Below are the entries; return exactly the line with "QtCreator 4.3.0 <br/>" and every later line, without anything else.

#####

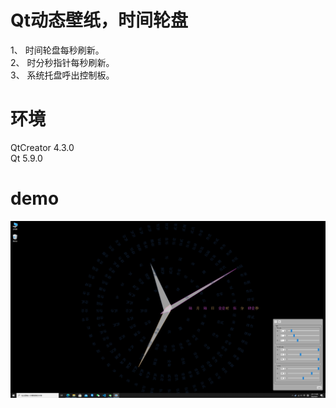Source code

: # Qt动态壁纸，时间轮盘
1、 时间轮盘每秒刷新。<br/>
2、 时分秒指针每秒刷新。<br/>
3、 系统托盘呼出控制板。

# 环境
QtCreator 4.3.0 <br/>
Qt 5.9.0

# demo
![demo](images/demo.png)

#####

RESULT FOR THIS TASK:
QtCreator 4.3.0 <br/>
Qt 5.9.0

# demo
![demo](images/demo.png)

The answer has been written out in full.